If there's an argument against making this change, it'd be good if you
could spell it out.
Cheers,
Nicolai
On 23.08.2018 21:47, Ryan Taylor wrote:
> I don't think the global fast math flag should override the
> NoContraction decoration as that's mostly the point of that decoration
> to begin with, to have fine granular control while still having a broad
> sweeping optimization. Did I miss your point? I feel like I did.
>
> On Thu, Aug 23, 2018, 3:42 PM Michael Berg <michael_c_berg at apple.com
> <mailto:michael_c_berg at apple.com>> wrote:
>
> Ryan,
>
> Given that the global fast math flag overrides most fp behavior also
> mapped to IR FMF flags as a control, I think we should remove it
> from the argument. The Global fast math should override behavior
> without IR flag opposition, as that is its intent under the
> definition of Unsafe. Most implementations are moving away from the
> large club of the global flag into fine granularity of control on
> the IR without the Unsafe module level environment provided by it.

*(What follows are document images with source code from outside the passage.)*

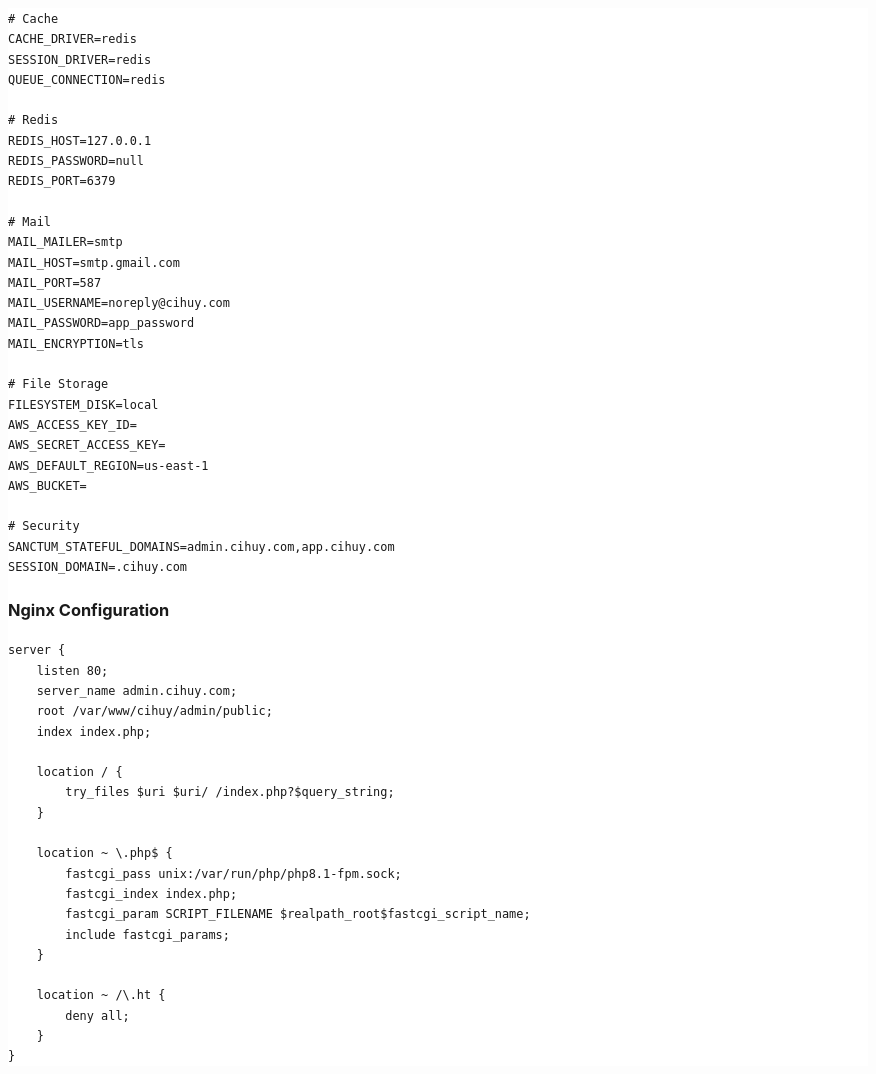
 ```env
# Cache
CACHE_DRIVER=redis
SESSION_DRIVER=redis
QUEUE_CONNECTION=redis

# Redis
REDIS_HOST=127.0.0.1
REDIS_PASSWORD=null
REDIS_PORT=6379

# Mail
MAIL_MAILER=smtp
MAIL_HOST=smtp.gmail.com
MAIL_PORT=587
MAIL_USERNAME=noreply@cihuy.com
MAIL_PASSWORD=app_password
MAIL_ENCRYPTION=tls

# File Storage
FILESYSTEM_DISK=local
AWS_ACCESS_KEY_ID=
AWS_SECRET_ACCESS_KEY=
AWS_DEFAULT_REGION=us-east-1
AWS_BUCKET=

# Security
SANCTUM_STATEFUL_DOMAINS=admin.cihuy.com,app.cihuy.com
SESSION_DOMAIN=.cihuy.com
```

### Nginx Configuration
```nginx
server {
    listen 80;
    server_name admin.cihuy.com;
    root /var/www/cihuy/admin/public;
    index index.php;

    location / {
        try_files $uri $uri/ /index.php?$query_string;
    }

    location ~ \.php$ {
        fastcgi_pass unix:/var/run/php/php8.1-fpm.sock;
        fastcgi_index index.php;
        fastcgi_param SCRIPT_FILENAME $realpath_root$fastcgi_script_name;
        include fastcgi_params;
    }

    location ~ /\.ht {
        deny all;
    }
}
```
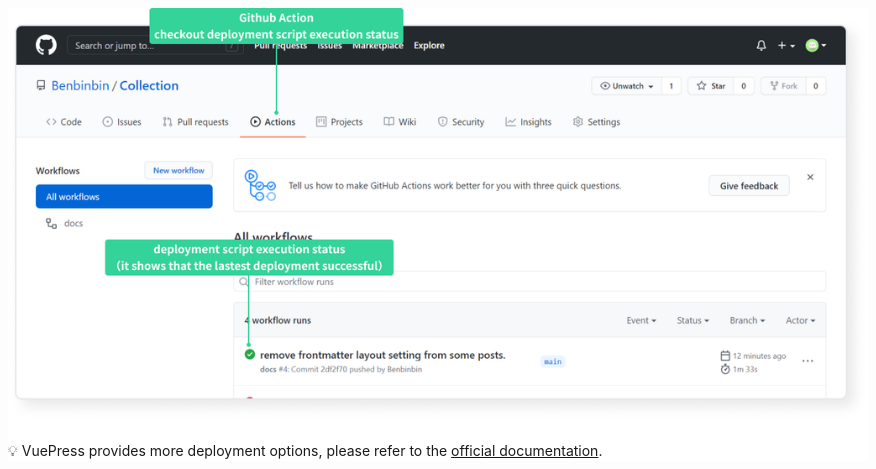 ![Github Action](./images-en/github-action.png)

:bulb: VuePress provides more deployment options, please refer to the [official documentation](https://vuepress2.netlify.app/zh/guide/deployment.html).
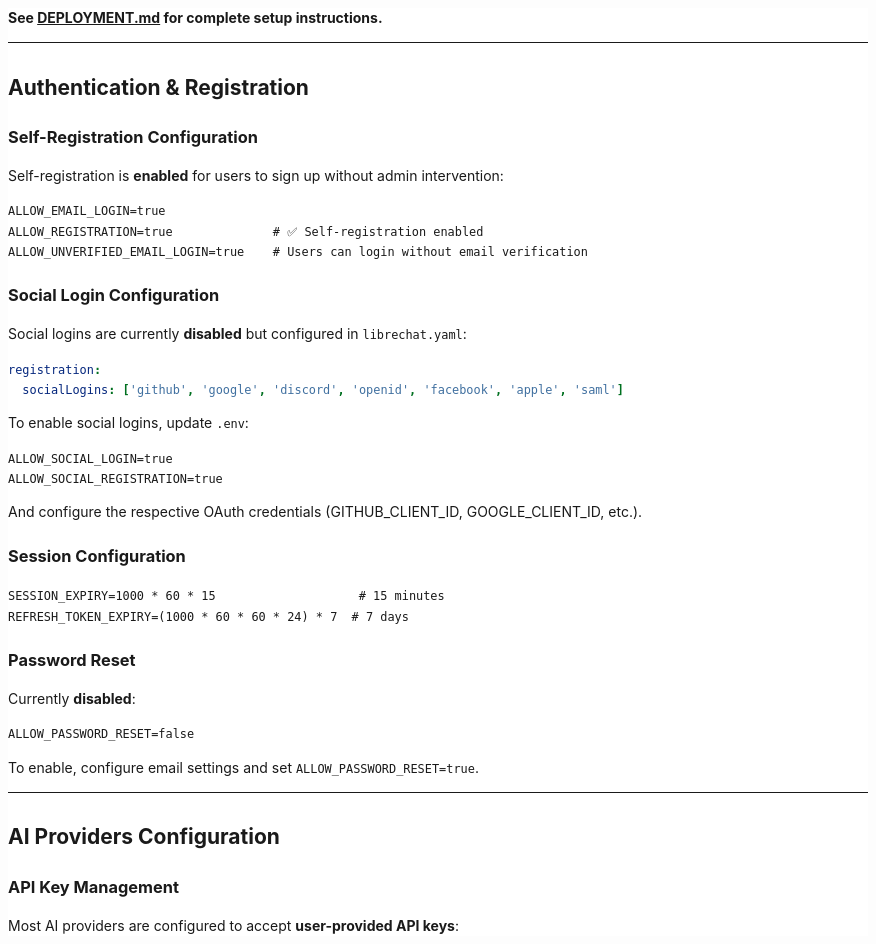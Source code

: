 **See [DEPLOYMENT.md](DEPLOYMENT.md) for complete setup instructions.**

---

## Authentication & Registration

### Self-Registration Configuration

Self-registration is **enabled** for users to sign up without admin intervention:

```env
ALLOW_EMAIL_LOGIN=true
ALLOW_REGISTRATION=true              # ✅ Self-registration enabled
ALLOW_UNVERIFIED_EMAIL_LOGIN=true    # Users can login without email verification
```

### Social Login Configuration

Social logins are currently **disabled** but configured in `librechat.yaml`:

```yaml
registration:
  socialLogins: ['github', 'google', 'discord', 'openid', 'facebook', 'apple', 'saml']
```

To enable social logins, update `.env`:
```env
ALLOW_SOCIAL_LOGIN=true
ALLOW_SOCIAL_REGISTRATION=true
```

And configure the respective OAuth credentials (GITHUB_CLIENT_ID, GOOGLE_CLIENT_ID, etc.).

### Session Configuration

```env
SESSION_EXPIRY=1000 * 60 * 15                    # 15 minutes
REFRESH_TOKEN_EXPIRY=(1000 * 60 * 60 * 24) * 7  # 7 days
```

### Password Reset

Currently **disabled**:
```env
ALLOW_PASSWORD_RESET=false
```

To enable, configure email settings and set `ALLOW_PASSWORD_RESET=true`.

---

## AI Providers Configuration

### API Key Management

Most AI providers are configured to accept **user-provided API keys**:
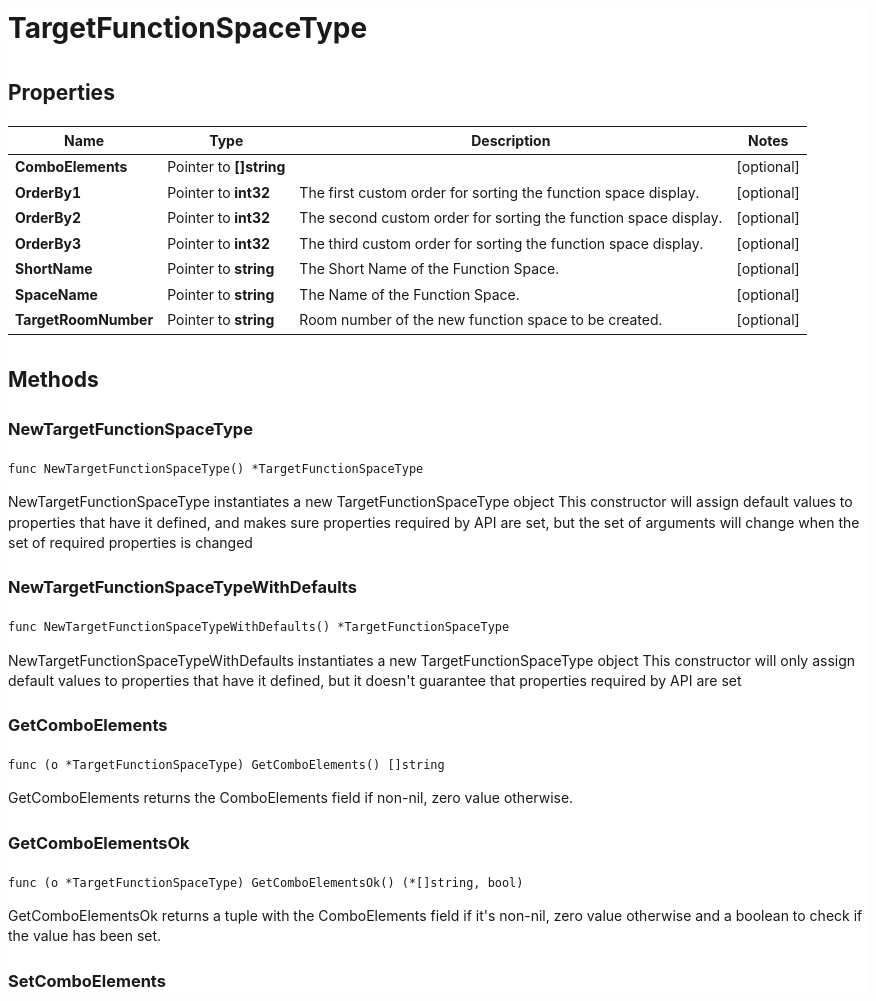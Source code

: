 # TargetFunctionSpaceType

## Properties

Name | Type | Description | Notes
------------ | ------------- | ------------- | -------------
**ComboElements** | Pointer to **[]string** |  | [optional] 
**OrderBy1** | Pointer to **int32** | The first custom order for sorting the function space display. | [optional] 
**OrderBy2** | Pointer to **int32** | The second custom order for sorting the function space display. | [optional] 
**OrderBy3** | Pointer to **int32** | The third custom order for sorting the function space display. | [optional] 
**ShortName** | Pointer to **string** | The Short Name of the Function Space. | [optional] 
**SpaceName** | Pointer to **string** | The Name of the Function Space. | [optional] 
**TargetRoomNumber** | Pointer to **string** | Room number of the new function space to be created. | [optional] 

## Methods

### NewTargetFunctionSpaceType

`func NewTargetFunctionSpaceType() *TargetFunctionSpaceType`

NewTargetFunctionSpaceType instantiates a new TargetFunctionSpaceType object
This constructor will assign default values to properties that have it defined,
and makes sure properties required by API are set, but the set of arguments
will change when the set of required properties is changed

### NewTargetFunctionSpaceTypeWithDefaults

`func NewTargetFunctionSpaceTypeWithDefaults() *TargetFunctionSpaceType`

NewTargetFunctionSpaceTypeWithDefaults instantiates a new TargetFunctionSpaceType object
This constructor will only assign default values to properties that have it defined,
but it doesn't guarantee that properties required by API are set

### GetComboElements

`func (o *TargetFunctionSpaceType) GetComboElements() []string`

GetComboElements returns the ComboElements field if non-nil, zero value otherwise.

### GetComboElementsOk

`func (o *TargetFunctionSpaceType) GetComboElementsOk() (*[]string, bool)`

GetComboElementsOk returns a tuple with the ComboElements field if it's non-nil, zero value otherwise
and a boolean to check if the value has been set.

### SetComboElements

> This would then put the responsibility on front ends to mint the
> proper expression level flags to control the desired behavior.
>
> Regards,
> Michael
>
>> On Aug 23, 2018, at 12:13 PM, Ryan Taylor <ryta1203 at gmail.com
>> <mailto:ryta1203 at gmail.com>> wrote:
>>
>> Michael,
>>
>> From the spec with regards to reassoc:
>>
>> – 15225 Include no re-association as a constraint required by
>> the NoContraction Decoration.
>>
>> I don't see a solution given the situation where -fp-contract=fast
>> and we want to contract. Furthermore, I think a 'nocontract' flag
>> will allow the IR to be more readable in it's intention. The
>> problem is you can have 2 fp arith instructions with no contracts
>> and no reassoc with global fast math flag set, how can you
>> differentiate between the two instructions when you want one to be
>> contract and the other to be no contract?
>>
>> -Ryan
>>
>>
>>
>> On Thu, Aug 23, 2018 at 2:27 PM Michael Berg
>> <michael_c_berg at apple.com <mailto:michael_c_berg at apple.com>> wrote:
>>
>> Ryan:
>>
>> I think this will take more, here is the SPIR-V relevant text
>> ( https://www.khronos.org/registry/spir-v/specs/1.0/SPIRV.pdf ):
>>
>> <start>
>>
>> NoContraction
>>
>> Apply to an arithmetic instruction to indicate the operation
>> cannot be combined with another instruction to form a single
>> operation. For example, if applied to an OpFMul, that multiply
>> can’t be combined with an addition to yield a fused
>> multiply-add operation. Furthermore, such operations are not
>> allowed to reassociate; e.g., add(a + add(b+c)) cannot be
>> transformed to add(add(a+b) + c).
>>
>> <end>
>>
>> The problem is that the spec does not mention the reassoc
>> attribute, where an implication is made to tie both together
>> as one control without specifying precisely that. I do not
>> think we need to add another flag. I think we can work this
>> within the definition. The text implies NoContraction is both
>> contract=off and reassoc=off, baring global context. Since we
>> are testing for both in isContractable in some fmul contexts
>> and always in fadd context, it should suffice. This and the
>> global context should be manageable in a SPIR env. The above
>> text does not specify if the add should control fusing or not,
>> but leaves it open to interpretation.
>>
>> Our current definition of contract is:
>>
>> ``contract``
>> Allow floating-point contraction (e.g. fusing a multiply
>> followed by an addition into a fused multiply-and-add).
>>
>> Is somewhat loose, but then we do have a good deal of internal
>> context no made evident that exists in the source.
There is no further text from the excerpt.